Classical Oasis Music

A Producer’s Perspective: Part II

In 2014 I hired a music director who was engaged to oversee the production of 12 arrangements of songs for future performances and recordings. This cost roughly $3k, 30% of which went to the director, another 30% to the mixing engineer and the rest to the composers. As it later turned out, none of these arrangements could or would be used because they were poorly mixed and composed. So this was a complete waste of time and money, and therefore, an expensive lesson.

 

Fast forward to spring 2015. We have just wrapped up recording 8 new tracks involving over 20 musicians. These included 11 string players, a piano player, 3 rhythm and drums players, 6 vocalists and 4 production engineers – all at the cost of just over $21k.

 

Production Cost: $2625 per track

 

Many of you will probably ask why?

 

On the one hand, with today’s technology it’s easy to produce or record an album using nothing but sample libraries and synthesizers. R&B artists do it all the time. But, to a classical musician – an artist whose work strives for integrity and perfection in all that he/she does – using a sound library is simply an anathema. Not to mention the fact that no MIDI file will ever replace a live recording, no matter how good it is…Well, maybe not “never,” but the today’s technology isn’t quite there yet.

 

In any event, this brings me to my next point: our public, whose heart is often in the right place but is completely devoid of the realities of making music these days, thinks that music is made solely by the person standing in front of the microphone.

 

Whereas, in reality, there are probably 10-20 people standing behind one mildly successful artist and 25-50 people (depending on the song and arrangement) working behind the scenes of one semi-successful musical act.

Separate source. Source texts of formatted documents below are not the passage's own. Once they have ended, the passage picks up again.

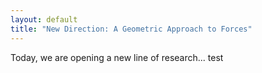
 ```yaml
---
layout: default
title: "New Direction: A Geometric Approach to Forces"
---
```


Today, we are opening a new line of research... test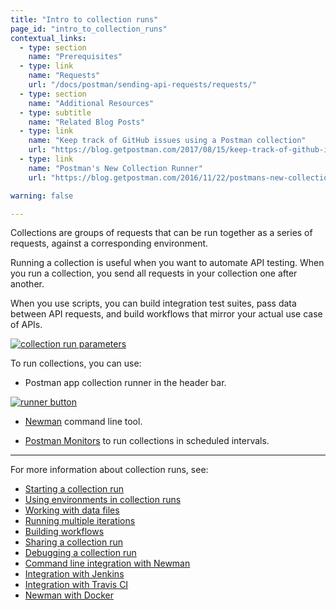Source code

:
 ```yaml
---
title: "Intro to collection runs"
page_id: "intro_to_collection_runs"
contextual_links:
  - type: section
    name: "Prerequisites"
  - type: link
    name: "Requests"
    url: "/docs/postman/sending-api-requests/requests/"
  - type: section
    name: "Additional Resources"
  - type: subtitle
    name: "Related Blog Posts"
  - type: link
    name: "Keep track of GitHub issues using a Postman collection"
    url: "https://blog.getpostman.com/2017/08/15/keep-track-of-github-issues-using-a-postman-collection/?_ga=2.132983240.754547870.1571851340-1454169035.1570491567"
  - type: link
    name: "Postman's New Collection Runner"
    url: "https://blog.getpostman.com/2016/11/22/postmans-new-collection-runner/?_ga=2.132983240.754547870.1571851340-1454169035.1570491567"

warning: false

---
```


Collections are groups of requests that can be run together as a series of requests, against a corresponding environment.

Running a collection is useful when you want to automate API testing. When you run a collection, you send all requests in your collection one after another.

When you use scripts, you can build integration test suites, pass data between API requests, and build workflows that mirror your actual use case of APIs.

[![collection run parameters](https://assets.postman.com/postman-docs/Collection_Runs_pg1.png)](https://assets.postman.com/postman-docs/Collection_Runs_pg1.png)

To run collections, you can use:

* Postman app collection runner in the header bar.

[![runner button](https://assets.postman.com/postman-docs/Runner-button2.png)](https://assets.postman.com/postman-docs/Runner-button2.png)

* [Newman](/docs/postman/collection-runs/command-line-integration-with-newman/) command line tool.

* [Postman Monitors](/docs/postman/monitors/intro-monitors/) to run collections in scheduled intervals.

---
For more information about collection runs, see:

* [Starting a collection run](/docs/postman/collection-runs/starting-a-collection-run/)
* [Using environments in collection runs](/docs/postman/collection-runs/using-environments-in-collection-runs/)
* [Working with data files](/docs/postman/collection-runs/working-with-data-files/)
* [Running multiple iterations](/docs/postman/collection-runs/running-multiple-iterations/)
* [Building workflows](/docs/postman/collection-runs/building-workflows/)
* [Sharing a collection run](/docs/postman/collection-runs/sharing-a-collection-run/)
* [Debugging a collection run](/docs/postman/collection-runs/debugging-a-collection-run/)
* [Command line integration with Newman](/docs/postman/collection-runs/command-line-integration-with-newman/)
* [Integration with Jenkins](/docs/postman/collection-runs/integration-with-jenkins/)
* [Integration with Travis CI](/docs/postman/collection-runs/integration-with-travis/)
* [Newman with Docker](/docs/postman/collection-runs/newman-with-docker/)
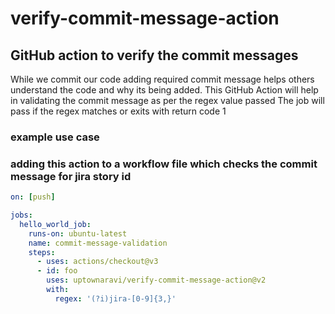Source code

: # verify-commit-message-action
## GitHub action to verify the commit messages

While we commit our code adding required commit message helps others understand the code and why its being added.
This GitHub Action will help in validating the commit message as per the regex value passed
The job will pass if the regex matches or exits with return code 1

### example use case
### adding this action to a workflow file which checks the commit message for jira story id
```yaml
on: [push]

jobs:
  hello_world_job:
    runs-on: ubuntu-latest
    name: commit-message-validation
    steps:
      - uses: actions/checkout@v3
      - id: foo
        uses: uptownaravi/verify-commit-message-action@v2
        with:
          regex: '(?i)jira-[0-9]{3,}'
```

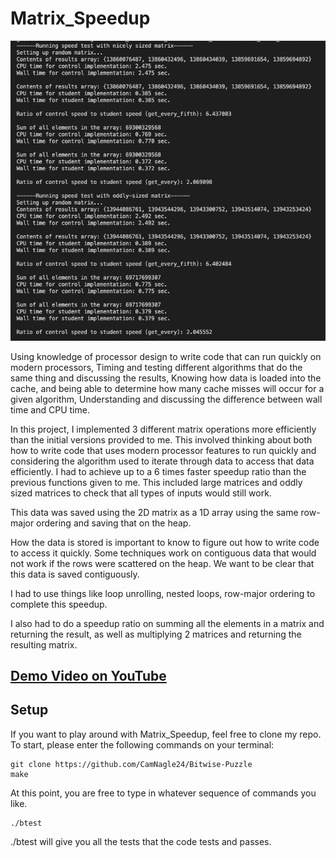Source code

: # Matrix_Speedup

<img src="assets/Ratios.png" width="600">

Using knowledge of processor design to write code that can run quickly on modern processors, Timing and testing different algorithms that do the same thing and discussing the results, Knowing how data is loaded into the cache, and being able to determine how many cache misses will occur for a given algorithm, Understanding and discussing the difference between wall time and CPU time.


In this project, I implemented 3 different matrix operations more efficiently than the initial versions provided to me. This involved thinking about both how to write code that uses modern processor features to run quickly and considering the algorithm used to iterate through data to access that data efficiently. I had to achieve up to a 6 times faster speedup ratio than the previous functions given to me. This included large matrices and oddly sized matrices to check that all types of inputs would still work.


This data was saved using the 2D matrix as a 1D array using the same row-major ordering and saving that on the heap.


How the data is stored is important to know to figure out how to write code to access it quickly. Some techniques work on contiguous data that would not work if the rows were scattered on the heap. We want to be clear that this data is saved contiguously.


I had to use things like loop unrolling, nested loops, row-major ordering to complete this speedup.


I also had to do a speedup ratio on summing all the elements in a matrix and returning the result, as well as multiplying 2 matrices and returning the resulting matrix.

## <a href="https://www.youtube.com/watch?v=UNz9k9E9IWM"> Demo Video on YouTube </a>

## Setup

If you want to play around with Matrix_Speedup, feel free to clone my repo. To start, please enter the following commands on your terminal:

```
git clone https://github.com/CamNagle24/Bitwise-Puzzle
make
```

At this point, you are free to type in whatever sequence of commands you like.

```
./btest
```

./btest will give you all the tests that the code tests and passes.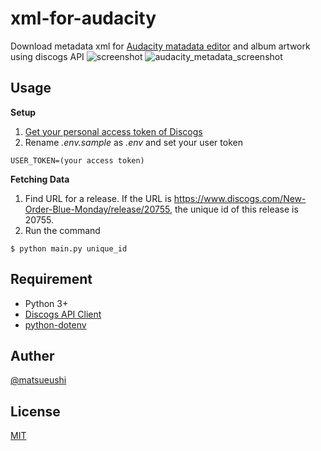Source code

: # xml-for-audacity

Download metadata xml for [Audacity matadata editor](https://manual.audacityteam.org/man/metadata_editor.html) and album artwork using discogs API
![screenshot](https://user-images.githubusercontent.com/28841596/46452843-063f3080-c76c-11e8-91c4-1823e768a7de.png)
![audacity_metadata_screenshot](https://user-images.githubusercontent.com/28841596/46511727-3e06b080-c81e-11e8-9e21-c45f6b7671a0.png)

## Usage

**Setup**
1. [Get your personal access token of Discogs](https://www.discogs.com/settings/developers)
2. Rename *.env.sample* as *.env* and set your user token 
```
USER_TOKEN=(your access token)
```

**Fetching Data**
1. Find URL for a release. If the URL is <https://www.discogs.com/New-Order-Blue-Monday/release/20755>, the unique id of this release is 20755.
2. Run the command
```
$ python main.py unique_id
```

## Requirement

- Python 3+
- [Discogs API Client](https://github.com/discogs/discogs_client)
- [python-dotenv](https://github.com/theskumar/python-dotenv)

## Auther

[@matsueushi](https://twitter.com/matsueushi)

## License

[MIT](/LICENSE)
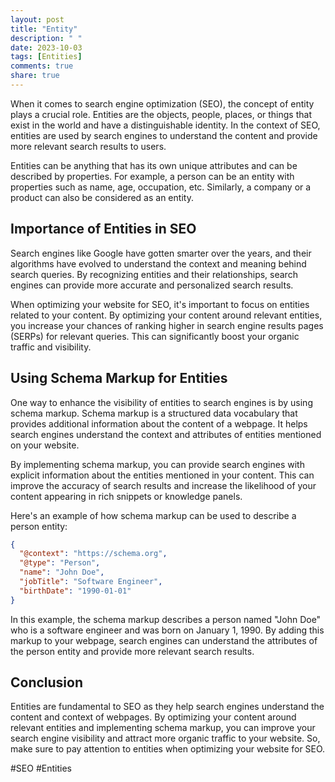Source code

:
 ```yaml
---
layout: post
title: "Entity"
description: " "
date: 2023-10-03
tags: [Entities]
comments: true
share: true
---
```


When it comes to search engine optimization (SEO), the concept of entity plays a crucial role. Entities are the objects, people, places, or things that exist in the world and have a distinguishable identity. In the context of SEO, entities are used by search engines to understand the content and provide more relevant search results to users.

Entities can be anything that has its own unique attributes and can be described by properties. For example, a person can be an entity with properties such as name, age, occupation, etc. Similarly, a company or a product can also be considered as an entity.

## Importance of Entities in SEO

Search engines like Google have gotten smarter over the years, and their algorithms have evolved to understand the context and meaning behind search queries. By recognizing entities and their relationships, search engines can provide more accurate and personalized search results.

When optimizing your website for SEO, it's important to focus on entities related to your content. By optimizing your content around relevant entities, you increase your chances of ranking higher in search engine results pages (SERPs) for relevant queries. This can significantly boost your organic traffic and visibility.

## Using Schema Markup for Entities

One way to enhance the visibility of entities to search engines is by using schema markup. Schema markup is a structured data vocabulary that provides additional information about the content of a webpage. It helps search engines understand the context and attributes of entities mentioned on your website.

By implementing schema markup, you can provide search engines with explicit information about the entities mentioned in your content. This can improve the accuracy of search results and increase the likelihood of your content appearing in rich snippets or knowledge panels.

Here's an example of how schema markup can be used to describe a person entity:

```json
{
  "@context": "https://schema.org",
  "@type": "Person",
  "name": "John Doe",
  "jobTitle": "Software Engineer",
  "birthDate": "1990-01-01"
}
```

In this example, the schema markup describes a person named "John Doe" who is a software engineer and was born on January 1, 1990. By adding this markup to your webpage, search engines can understand the attributes of the person entity and provide more relevant search results.

## Conclusion

Entities are fundamental to SEO as they help search engines understand the content and context of webpages. By optimizing your content around relevant entities and implementing schema markup, you can improve your search engine visibility and attract more organic traffic to your website. So, make sure to pay attention to entities when optimizing your website for SEO.

#SEO #Entities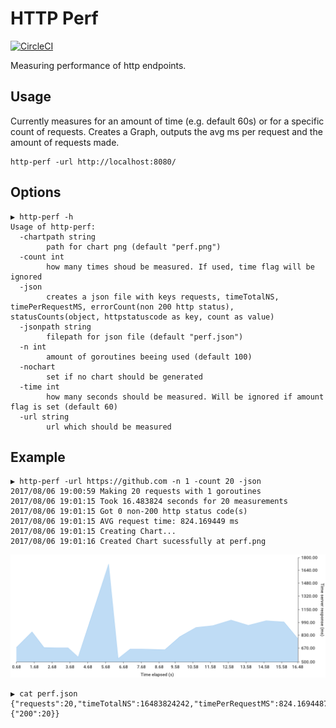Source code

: # HTTP Perf

[![CircleCI](https://circleci.com/gh/sauercrowd/http-perf.svg?style=svg)](https://circleci.com/gh/sauercrowd/http-perf)

Measuring performance of http endpoints.

## Usage

Currently measures for an amount of time (e.g. default 60s) or for a specific count of requests.
Creates a Graph, outputs the avg ms per request and the amount of requests made.

```
http-perf -url http://localhost:8080/
```

## Options
```
▶ http-perf -h
Usage of http-perf:
  -chartpath string
        path for chart png (default "perf.png")
  -count int
        how many times shoud be measured. If used, time flag will be ignored
  -json
        creates a json file with keys requests, timeTotalNS, timePerRequestMS, errorCount(non 200 http status), statusCounts(object, httpstatuscode as key, count as value)
  -jsonpath string
        filepath for json file (default "perf.json")
  -n int
        amount of goroutines beeing used (default 100)
  -nochart
        set if no chart should be generated
  -time int
        how many seconds should be measured. Will be ignored if amount flag is set (default 60)
  -url string
        url which should be measured
```

## Example

```
▶ http-perf -url https://github.com -n 1 -count 20 -json
2017/08/06 19:00:59 Making 20 requests with 1 goroutines
2017/08/06 19:01:15 Took 16.483824 seconds for 20 measurements
2017/08/06 19:01:15 Got 0 non-200 http status code(s)
2017/08/06 19:01:15 AVG request time: 824.169449 ms
2017/08/06 19:01:15 Creating Chart...
2017/08/06 19:01:16 Created Chart sucessfully at perf.png
```

![](./perf_example.png)

```
▶ cat perf.json
{"requests":20,"timeTotalNS":16483824242,"timePerRequestMS":824.16944875,"errorCount":0,"statusCounts":{"200":20}}
```

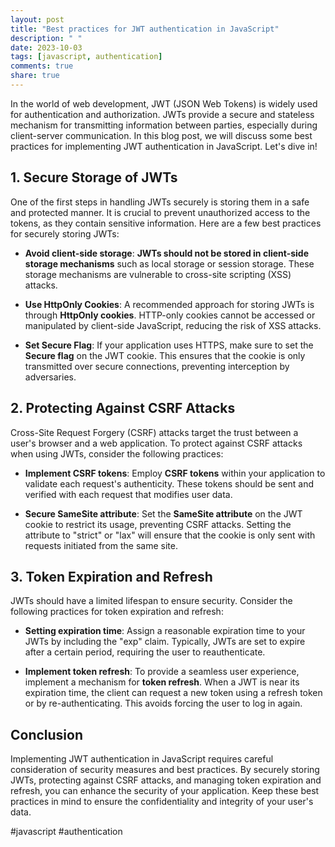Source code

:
 ```yaml
---
layout: post
title: "Best practices for JWT authentication in JavaScript"
description: " "
date: 2023-10-03
tags: [javascript, authentication]
comments: true
share: true
---
```


In the world of web development, JWT (JSON Web Tokens) is widely used for authentication and authorization. JWTs provide a secure and stateless mechanism for transmitting information between parties, especially during client-server communication. In this blog post, we will discuss some best practices for implementing JWT authentication in JavaScript. Let's dive in!

## 1. Secure Storage of JWTs

One of the first steps in handling JWTs securely is storing them in a safe and protected manner. It is crucial to prevent unauthorized access to the tokens, as they contain sensitive information. Here are a few best practices for securely storing JWTs:

- **Avoid client-side storage**: **JWTs should not be stored in client-side storage mechanisms** such as local storage or session storage. These storage mechanisms are vulnerable to cross-site scripting (XSS) attacks.

- **Use HttpOnly Cookies**: A recommended approach for storing JWTs is through **HttpOnly cookies**. HTTP-only cookies cannot be accessed or manipulated by client-side JavaScript, reducing the risk of XSS attacks.

- **Set Secure Flag**: If your application uses HTTPS, make sure to set the **Secure flag** on the JWT cookie. This ensures that the cookie is only transmitted over secure connections, preventing interception by adversaries.

## 2. Protecting Against CSRF Attacks

Cross-Site Request Forgery (CSRF) attacks target the trust between a user's browser and a web application. To protect against CSRF attacks when using JWTs, consider the following practices:

- **Implement CSRF tokens**: Employ **CSRF tokens** within your application to validate each request's authenticity. These tokens should be sent and verified with each request that modifies user data.

- **Secure SameSite attribute**: Set the **SameSite attribute** on the JWT cookie to restrict its usage, preventing CSRF attacks. Setting the attribute to "strict" or "lax" will ensure that the cookie is only sent with requests initiated from the same site.

## 3. Token Expiration and Refresh

JWTs should have a limited lifespan to ensure security. Consider the following practices for token expiration and refresh:

- **Setting expiration time**: Assign a reasonable expiration time to your JWTs by including the "exp" claim. Typically, JWTs are set to expire after a certain period, requiring the user to reauthenticate.

- **Implement token refresh**: To provide a seamless user experience, implement a mechanism for **token refresh**. When a JWT is near its expiration time, the client can request a new token using a refresh token or by re-authenticating. This avoids forcing the user to log in again.

## Conclusion

Implementing JWT authentication in JavaScript requires careful consideration of security measures and best practices. By securely storing JWTs, protecting against CSRF attacks, and managing token expiration and refresh, you can enhance the security of your application. Keep these best practices in mind to ensure the confidentiality and integrity of your user's data.

#javascript #authentication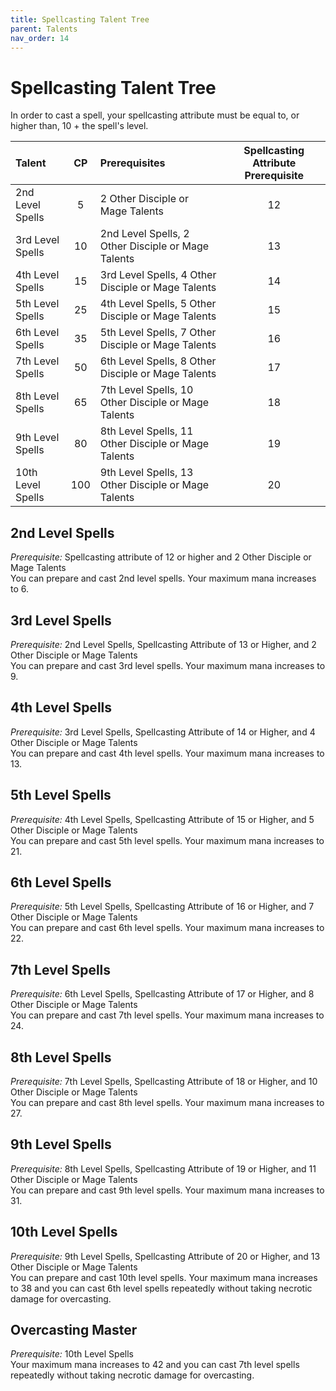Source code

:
 ```yaml
---
title: Spellcasting Talent Tree
parent: Talents
nav_order: 14
---
```


# Spellcasting Talent Tree

In order to cast a spell, your spellcasting attribute must be equal to, or higher than, 10 + the spell's level.

| Talent | CP | Prerequisites | Spellcasting Attribute Prerequisite |
|:-------|:--:|:--------------|:----------------------:|
| 2nd Level Spells  | 5 | 2 Other Disciple or Mage Talents | 12 |
| 3rd Level Spells  | 10 | 2nd Level Spells, 2 Other Disciple or Mage Talents | 13 |
| 4th Level Spells  | 15 | 3rd Level Spells, 4 Other Disciple or Mage Talents | 14 |
| 5th Level Spells  | 25 | 4th Level Spells, 5 Other Disciple or Mage Talents | 15 |
| 6th Level Spells  | 35 | 5th Level Spells, 7 Other Disciple or Mage Talents | 16 |
| 7th Level Spells  | 50 | 6th Level Spells, 8 Other Disciple or Mage Talents | 17 |
| 8th Level Spells  | 65 | 7th Level Spells, 10 Other Disciple or Mage Talents | 18 |
| 9th Level Spells  | 80 | 8th Level Spells, 11 Other Disciple or Mage Talents | 19 |
| 10th Level Spells | 100 | 9th Level Spells, 13 Other Disciple or Mage Talents | 20 |

## 2nd Level Spells
*Prerequisite:* Spellcasting attribute of 12 or higher and 2 Other Disciple or Mage Talents<br>
You can prepare and cast 2nd level spells. Your maximum mana increases to 6.

## 3rd Level Spells
*Prerequisite:* 2nd Level Spells, Spellcasting Attribute of 13 or Higher, and 2 Other Disciple or Mage Talents<br>
You can prepare and cast 3rd level spells. Your maximum mana increases to 9.

## 4th Level Spells
*Prerequisite:* 3rd Level Spells, Spellcasting Attribute of 14 or Higher, and 4 Other Disciple or Mage Talents<br>
You can prepare and cast 4th level spells. Your maximum mana increases to 13.

## 5th Level Spells
*Prerequisite:* 4th Level Spells, Spellcasting Attribute of 15 or Higher, and 5 Other Disciple or Mage Talents<br>
You can prepare and cast 5th level spells. Your maximum mana increases to 21.

## 6th Level Spells
*Prerequisite:* 5th Level Spells, Spellcasting Attribute of 16 or Higher, and 7 Other Disciple or Mage Talents<br>
You can prepare and cast 6th level spells. Your maximum mana increases to 22.

## 7th Level Spells
*Prerequisite:* 6th Level Spells, Spellcasting Attribute of 17 or Higher, and 8 Other Disciple or Mage Talents<br>
You can prepare and cast 7th level spells. Your maximum mana increases to 24.

## 8th Level Spells
*Prerequisite:* 7th Level Spells, Spellcasting Attribute of 18 or Higher, and 10 Other Disciple or Mage Talents<br>
You can prepare and cast 8th level spells. Your maximum mana increases to 27.

## 9th Level Spells
*Prerequisite:* 8th Level Spells, Spellcasting Attribute of 19 or Higher, and 11 Other Disciple or Mage Talents<br>
You can prepare and cast 9th level spells. Your maximum mana increases to 31.

## 10th Level Spells
*Prerequisite:* 9th Level Spells, Spellcasting Attribute of 20 or Higher, and 13 Other Disciple or Mage Talents<br>
You can prepare and cast 10th level spells. Your maximum mana increases to 38 and you can cast 6th level spells repeatedly without taking necrotic damage for overcasting.

## Overcasting Master
*Prerequisite:* 10th Level Spells<br>
Your maximum mana increases to 42 and you can cast 7th level spells repeatedly without taking necrotic damage for overcasting.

And that’s a conservative estimate. Not to mention countless iterations of hit and miss songs and albums that came prior to the big hit. The Beatles, for example, toured for 10 years before they had 1 single hit (see Malcolm Gladwell’s 5,000 hour rule).

 

At any rate, this past weekend, as I stood by a performer playing one of our beautiful pieces, a customer approached to ask “what percentage of proceeds actually went to the artist?” Of course, this question implied both a certain skepticism and naiveté. Unless you are in the music business, hardly anyone knows what it takes to make a single track, let alone an entire album.

 

Not to mention the fact that it’s really a gotcha question. 99% of the time, the person asking it is just looking for a reason not to open their wallets. So they tell themselves, “if only a some small percentage goes to the student, why should I bother purchasing anything?”

 

Well, I’m here to point out that whenever you’re supporting an artist – regardless of what age or genre they’re in – you’re also supporting his or her sound engineer who, together with the composer/arranger and mixer toiled for countless hours to hand pick, mix and match the right takes and tones on that track/album. The mixer also cleaned up the recordings so as to make them sound commercially viable – that is, without any blemishes, miscues or mistakes. You’re also supporting the studio (whose possession of equipment that’s worth well over $1MM) was used to record the said album. And, finally, you’re supporting the director/producer who not only fronted the money for the project and brought all of the necessary specialists together, but also made it possible for the musician to be standing here and playing in front of you. Moreover, the producer most likely not only paid for the production but also scouted and rented the performance venue, paid for travel, food and lodging and went out and hustled to sell enough CDs so he/she can break even. In other words, he believed in the work so much that he therefore took on all the risk.

 

And so, if you still believe that the artist is the one that’s entitled to get paid, then you should tell that to countless musicians who are desperately trying to find funding, management, marketing know-how and guidance, who send their mix tapes to countless record companies/labels who, in and of themselves, are nowadays surviving hand to mouth because of services such as iTunes, Spotify and Pandora. But more on that in another article.

 

Suffice it to say that an artists doesn’t produce a record by themselves.

 

Finally, if all that still isn’t enough, ask yourself this: when was the last time you paid $2625 for a single track of music?